The behaviour of families was neglected by economists until the 1950s (Becker 1981). Now, their growing awareness of family behaviour is hastening the incorporation of family life into the mainstream of economics. In turning their attention to the household or family, economists and economic demographers are analysing the underlying ways in which the rules of the market govern the consumption, production, and welfare of family members and the structure of the family itself. Family economics is now a respectable and growing field (Becker 1965).

Definitions of the family and household

Economists focus on the household - a residential unit - whose members pool their resources (at least to some degree) to provide for the welfare of all. Households usually consist of family members linked by blood or marriage, occasionally augmented by unrelated members. Households are defined on the basis of residence, while families are defined primarily by kinship.

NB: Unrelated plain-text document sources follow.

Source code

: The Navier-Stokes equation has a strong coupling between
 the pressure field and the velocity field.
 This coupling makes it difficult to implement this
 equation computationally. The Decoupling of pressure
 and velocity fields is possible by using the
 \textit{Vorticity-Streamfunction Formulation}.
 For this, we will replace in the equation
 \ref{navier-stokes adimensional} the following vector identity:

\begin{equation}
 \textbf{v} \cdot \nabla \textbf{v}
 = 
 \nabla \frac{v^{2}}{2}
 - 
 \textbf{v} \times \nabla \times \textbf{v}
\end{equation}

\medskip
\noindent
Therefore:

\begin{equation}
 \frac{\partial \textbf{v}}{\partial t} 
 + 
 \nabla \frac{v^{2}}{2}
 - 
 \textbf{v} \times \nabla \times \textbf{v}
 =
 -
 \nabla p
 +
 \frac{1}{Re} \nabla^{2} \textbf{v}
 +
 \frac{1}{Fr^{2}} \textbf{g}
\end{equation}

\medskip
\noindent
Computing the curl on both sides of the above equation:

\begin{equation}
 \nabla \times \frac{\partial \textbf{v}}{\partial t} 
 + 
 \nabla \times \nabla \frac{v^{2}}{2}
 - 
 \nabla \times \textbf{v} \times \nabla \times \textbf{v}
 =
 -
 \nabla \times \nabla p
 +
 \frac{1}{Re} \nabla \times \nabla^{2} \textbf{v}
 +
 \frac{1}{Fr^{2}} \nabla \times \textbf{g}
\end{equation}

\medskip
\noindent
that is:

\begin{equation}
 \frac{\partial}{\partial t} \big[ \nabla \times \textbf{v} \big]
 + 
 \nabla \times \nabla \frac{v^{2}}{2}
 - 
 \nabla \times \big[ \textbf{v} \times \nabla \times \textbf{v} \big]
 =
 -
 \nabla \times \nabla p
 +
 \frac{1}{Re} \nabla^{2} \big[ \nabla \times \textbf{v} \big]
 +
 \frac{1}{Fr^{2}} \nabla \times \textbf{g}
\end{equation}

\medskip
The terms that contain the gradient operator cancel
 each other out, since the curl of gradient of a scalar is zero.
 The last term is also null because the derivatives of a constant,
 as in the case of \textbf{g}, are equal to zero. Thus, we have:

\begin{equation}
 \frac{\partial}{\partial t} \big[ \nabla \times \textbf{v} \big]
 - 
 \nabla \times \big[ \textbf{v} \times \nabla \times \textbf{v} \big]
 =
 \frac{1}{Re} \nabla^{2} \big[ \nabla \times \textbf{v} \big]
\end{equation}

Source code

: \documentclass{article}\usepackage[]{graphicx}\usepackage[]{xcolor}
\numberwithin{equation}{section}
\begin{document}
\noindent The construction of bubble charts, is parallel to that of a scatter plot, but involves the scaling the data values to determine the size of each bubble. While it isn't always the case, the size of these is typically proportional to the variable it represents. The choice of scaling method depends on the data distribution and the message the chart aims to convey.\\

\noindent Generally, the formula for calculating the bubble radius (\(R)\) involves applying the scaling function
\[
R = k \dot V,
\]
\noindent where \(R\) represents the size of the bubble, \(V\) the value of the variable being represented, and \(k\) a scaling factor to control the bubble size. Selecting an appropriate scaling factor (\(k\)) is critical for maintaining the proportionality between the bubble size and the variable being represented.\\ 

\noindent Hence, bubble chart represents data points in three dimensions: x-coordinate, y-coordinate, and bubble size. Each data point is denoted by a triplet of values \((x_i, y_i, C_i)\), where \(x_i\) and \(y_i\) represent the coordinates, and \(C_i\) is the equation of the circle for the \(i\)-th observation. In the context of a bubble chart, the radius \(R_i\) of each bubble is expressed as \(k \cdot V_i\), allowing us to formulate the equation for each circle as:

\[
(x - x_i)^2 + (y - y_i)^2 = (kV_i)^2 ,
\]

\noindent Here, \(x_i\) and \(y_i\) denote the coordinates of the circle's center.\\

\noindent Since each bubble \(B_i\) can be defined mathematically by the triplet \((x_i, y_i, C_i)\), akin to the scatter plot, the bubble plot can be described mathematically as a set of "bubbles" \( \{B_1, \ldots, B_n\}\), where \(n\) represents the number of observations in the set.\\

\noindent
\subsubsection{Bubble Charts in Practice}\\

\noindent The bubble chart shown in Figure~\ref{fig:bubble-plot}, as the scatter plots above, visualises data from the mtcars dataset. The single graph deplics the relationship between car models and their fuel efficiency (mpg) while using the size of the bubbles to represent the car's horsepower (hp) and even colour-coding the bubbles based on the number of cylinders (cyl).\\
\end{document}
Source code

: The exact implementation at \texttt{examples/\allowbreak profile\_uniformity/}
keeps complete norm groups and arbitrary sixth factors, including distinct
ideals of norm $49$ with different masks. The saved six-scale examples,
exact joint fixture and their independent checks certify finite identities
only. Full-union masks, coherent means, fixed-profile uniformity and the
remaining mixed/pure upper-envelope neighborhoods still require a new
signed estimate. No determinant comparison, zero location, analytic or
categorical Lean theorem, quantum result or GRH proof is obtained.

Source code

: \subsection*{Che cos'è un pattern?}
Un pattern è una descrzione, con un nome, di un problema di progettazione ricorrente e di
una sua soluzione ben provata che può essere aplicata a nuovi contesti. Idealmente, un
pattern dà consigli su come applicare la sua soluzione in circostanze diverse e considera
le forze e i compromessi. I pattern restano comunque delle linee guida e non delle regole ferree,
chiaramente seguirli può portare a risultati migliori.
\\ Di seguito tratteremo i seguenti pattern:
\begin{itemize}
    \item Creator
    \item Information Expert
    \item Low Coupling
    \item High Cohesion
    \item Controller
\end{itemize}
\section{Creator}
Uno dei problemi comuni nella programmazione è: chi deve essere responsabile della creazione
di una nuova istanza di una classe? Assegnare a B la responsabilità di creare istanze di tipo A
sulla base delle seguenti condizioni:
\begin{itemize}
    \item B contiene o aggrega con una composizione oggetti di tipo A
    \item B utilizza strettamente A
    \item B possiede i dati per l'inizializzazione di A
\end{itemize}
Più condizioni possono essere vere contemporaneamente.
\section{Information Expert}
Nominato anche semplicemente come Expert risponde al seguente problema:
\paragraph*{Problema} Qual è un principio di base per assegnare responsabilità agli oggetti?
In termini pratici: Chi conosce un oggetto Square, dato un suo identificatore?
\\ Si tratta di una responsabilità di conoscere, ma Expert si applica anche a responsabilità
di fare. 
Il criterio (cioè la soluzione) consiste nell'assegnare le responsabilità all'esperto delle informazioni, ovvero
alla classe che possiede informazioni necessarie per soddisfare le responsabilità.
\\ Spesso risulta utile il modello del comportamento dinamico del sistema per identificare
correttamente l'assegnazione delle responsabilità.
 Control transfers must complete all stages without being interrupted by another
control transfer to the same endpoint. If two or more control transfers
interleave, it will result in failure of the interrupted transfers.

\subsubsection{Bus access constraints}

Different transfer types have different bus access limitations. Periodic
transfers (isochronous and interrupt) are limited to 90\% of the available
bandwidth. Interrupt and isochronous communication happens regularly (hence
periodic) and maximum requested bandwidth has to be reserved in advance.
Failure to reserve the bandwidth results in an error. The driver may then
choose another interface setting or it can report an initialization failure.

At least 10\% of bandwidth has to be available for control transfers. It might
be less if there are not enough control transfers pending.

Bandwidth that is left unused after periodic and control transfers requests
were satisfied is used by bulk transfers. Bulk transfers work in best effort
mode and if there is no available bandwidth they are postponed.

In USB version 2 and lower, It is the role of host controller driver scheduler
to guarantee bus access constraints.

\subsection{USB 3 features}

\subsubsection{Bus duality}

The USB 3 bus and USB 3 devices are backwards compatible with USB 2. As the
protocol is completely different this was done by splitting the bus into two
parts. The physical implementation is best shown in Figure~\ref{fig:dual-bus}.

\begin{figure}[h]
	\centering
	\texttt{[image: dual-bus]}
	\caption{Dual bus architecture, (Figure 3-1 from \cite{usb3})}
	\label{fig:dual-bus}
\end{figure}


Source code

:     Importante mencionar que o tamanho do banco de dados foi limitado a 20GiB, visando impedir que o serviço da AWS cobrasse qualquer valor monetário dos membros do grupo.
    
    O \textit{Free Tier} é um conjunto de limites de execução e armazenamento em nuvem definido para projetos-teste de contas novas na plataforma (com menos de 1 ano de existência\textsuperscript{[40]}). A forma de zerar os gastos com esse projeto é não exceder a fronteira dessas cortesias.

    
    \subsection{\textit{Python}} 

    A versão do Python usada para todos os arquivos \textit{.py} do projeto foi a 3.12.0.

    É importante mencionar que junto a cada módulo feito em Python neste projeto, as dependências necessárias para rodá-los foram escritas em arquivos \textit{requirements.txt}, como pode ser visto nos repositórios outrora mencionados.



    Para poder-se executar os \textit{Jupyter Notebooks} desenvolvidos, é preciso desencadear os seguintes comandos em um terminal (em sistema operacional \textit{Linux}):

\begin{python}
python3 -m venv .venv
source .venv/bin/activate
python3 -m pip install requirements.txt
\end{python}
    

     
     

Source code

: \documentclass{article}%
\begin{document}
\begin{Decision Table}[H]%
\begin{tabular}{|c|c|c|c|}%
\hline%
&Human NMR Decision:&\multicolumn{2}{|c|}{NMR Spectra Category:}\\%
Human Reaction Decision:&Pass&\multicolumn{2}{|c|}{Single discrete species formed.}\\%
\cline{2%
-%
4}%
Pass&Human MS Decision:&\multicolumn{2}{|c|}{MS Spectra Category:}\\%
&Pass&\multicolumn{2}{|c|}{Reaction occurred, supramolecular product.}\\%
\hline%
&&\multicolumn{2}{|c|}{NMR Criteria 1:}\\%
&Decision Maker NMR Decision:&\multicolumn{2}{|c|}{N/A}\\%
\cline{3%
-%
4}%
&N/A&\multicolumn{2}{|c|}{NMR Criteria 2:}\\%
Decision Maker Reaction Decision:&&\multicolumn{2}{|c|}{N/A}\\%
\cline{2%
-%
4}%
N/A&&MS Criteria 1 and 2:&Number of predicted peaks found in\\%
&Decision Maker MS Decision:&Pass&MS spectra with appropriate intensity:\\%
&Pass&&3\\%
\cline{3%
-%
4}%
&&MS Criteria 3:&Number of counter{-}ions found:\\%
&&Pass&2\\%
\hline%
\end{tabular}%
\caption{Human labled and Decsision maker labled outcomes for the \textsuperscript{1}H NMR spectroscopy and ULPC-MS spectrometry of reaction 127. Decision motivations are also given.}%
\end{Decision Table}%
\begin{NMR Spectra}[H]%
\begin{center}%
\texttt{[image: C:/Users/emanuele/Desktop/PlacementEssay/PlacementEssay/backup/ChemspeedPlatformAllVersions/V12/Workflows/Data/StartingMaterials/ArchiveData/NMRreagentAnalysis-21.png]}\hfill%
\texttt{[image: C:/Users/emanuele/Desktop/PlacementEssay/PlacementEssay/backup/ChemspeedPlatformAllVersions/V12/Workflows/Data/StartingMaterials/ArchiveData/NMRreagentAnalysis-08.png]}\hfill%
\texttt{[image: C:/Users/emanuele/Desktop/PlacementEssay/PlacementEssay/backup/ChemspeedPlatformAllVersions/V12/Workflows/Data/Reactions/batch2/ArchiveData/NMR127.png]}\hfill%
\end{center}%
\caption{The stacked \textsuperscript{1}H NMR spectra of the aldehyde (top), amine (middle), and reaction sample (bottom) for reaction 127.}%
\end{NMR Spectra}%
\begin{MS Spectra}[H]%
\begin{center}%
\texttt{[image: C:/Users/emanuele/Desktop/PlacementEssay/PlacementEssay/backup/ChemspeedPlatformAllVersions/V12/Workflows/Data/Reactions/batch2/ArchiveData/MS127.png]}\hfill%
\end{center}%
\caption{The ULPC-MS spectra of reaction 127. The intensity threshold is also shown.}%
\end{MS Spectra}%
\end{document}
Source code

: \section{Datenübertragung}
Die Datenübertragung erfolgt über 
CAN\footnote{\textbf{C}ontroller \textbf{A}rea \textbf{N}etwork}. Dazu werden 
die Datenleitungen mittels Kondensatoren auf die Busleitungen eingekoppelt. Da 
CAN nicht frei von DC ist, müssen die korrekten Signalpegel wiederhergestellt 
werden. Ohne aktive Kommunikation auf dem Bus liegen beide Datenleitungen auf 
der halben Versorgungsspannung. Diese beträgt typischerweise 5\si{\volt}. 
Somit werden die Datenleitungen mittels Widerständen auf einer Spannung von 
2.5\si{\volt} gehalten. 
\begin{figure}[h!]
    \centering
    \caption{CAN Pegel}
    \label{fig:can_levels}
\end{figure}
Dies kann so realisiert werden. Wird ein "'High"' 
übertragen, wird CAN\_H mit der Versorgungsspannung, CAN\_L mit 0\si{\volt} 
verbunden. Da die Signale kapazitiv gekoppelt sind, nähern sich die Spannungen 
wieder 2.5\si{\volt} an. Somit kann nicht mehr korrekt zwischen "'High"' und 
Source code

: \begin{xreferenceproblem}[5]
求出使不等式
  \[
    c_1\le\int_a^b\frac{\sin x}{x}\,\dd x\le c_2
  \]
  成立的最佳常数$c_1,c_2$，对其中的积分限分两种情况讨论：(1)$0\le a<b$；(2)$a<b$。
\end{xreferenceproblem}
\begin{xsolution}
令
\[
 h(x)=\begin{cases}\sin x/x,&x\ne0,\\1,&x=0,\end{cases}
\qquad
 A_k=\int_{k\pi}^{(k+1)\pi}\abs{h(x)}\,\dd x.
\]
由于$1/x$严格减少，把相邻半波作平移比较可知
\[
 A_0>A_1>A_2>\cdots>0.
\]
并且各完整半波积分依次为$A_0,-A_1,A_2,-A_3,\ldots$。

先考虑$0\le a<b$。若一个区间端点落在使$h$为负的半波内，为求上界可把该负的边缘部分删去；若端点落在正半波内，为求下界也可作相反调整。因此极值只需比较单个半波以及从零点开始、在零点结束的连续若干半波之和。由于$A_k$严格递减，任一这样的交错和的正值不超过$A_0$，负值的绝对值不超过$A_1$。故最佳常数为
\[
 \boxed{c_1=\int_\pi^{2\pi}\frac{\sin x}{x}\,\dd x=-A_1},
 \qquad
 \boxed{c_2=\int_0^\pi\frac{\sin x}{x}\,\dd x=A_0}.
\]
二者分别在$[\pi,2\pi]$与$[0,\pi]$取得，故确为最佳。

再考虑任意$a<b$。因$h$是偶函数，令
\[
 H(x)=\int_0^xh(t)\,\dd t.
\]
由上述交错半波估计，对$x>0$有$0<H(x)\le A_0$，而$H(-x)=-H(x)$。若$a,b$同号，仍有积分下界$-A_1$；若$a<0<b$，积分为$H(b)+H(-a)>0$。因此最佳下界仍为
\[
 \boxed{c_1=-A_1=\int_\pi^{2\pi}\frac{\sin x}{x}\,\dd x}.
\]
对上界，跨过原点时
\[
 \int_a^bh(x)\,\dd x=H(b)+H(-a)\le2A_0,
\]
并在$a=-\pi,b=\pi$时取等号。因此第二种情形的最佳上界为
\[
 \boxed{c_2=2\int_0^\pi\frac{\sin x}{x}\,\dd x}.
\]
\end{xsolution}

The household is not an undifferentiated unit, but "an economy in microcosm, a system of exchanges, entitlements, and responsibilities allocated among members in a group whose boundaries are far from clear" (Rogers 1990). According to Guyer (1980), it is "a particularly dense center in a network of exchange relationships." Within the group residing together, there may be further distinctions between those who do and do not carry out domestic functions together, such as cooking, eating, child care, and farm labour (Webb 1989; Heywood 1990). Therefore different analyses of the same household may identify different subgroups of individuals.

The new home economics

The branch of economics concerned with intra-household or family dynamics is known as the "new household economics" (NHE). Prior to NHE, the household was treated as a "black box" (Pollak 1985) no attempt was made to model the dynamics of intra-household decision-making. The tendency to treat the household as a black box tells us nothing about how its decision-making process is structured by the complex interests and different capacities of family members. The NHE brings economic theory into the microcosm of the household, building on the observation by Becker (1965), "A household is truly a 'small factory': it combines capital goods, raw materials and labour to clean, feed, procreate and otherwise produce useful commodities." NHE redefines household satisfaction in terms of intangible products or utilities. Households are viewed as "consuming" the things that satisfy them, such as the health of their members, bright and successful children, or relaxation (Berman, Kendall, and Bhattacharyya 1994). These ultimate consumption goods are considered to be "commodities. "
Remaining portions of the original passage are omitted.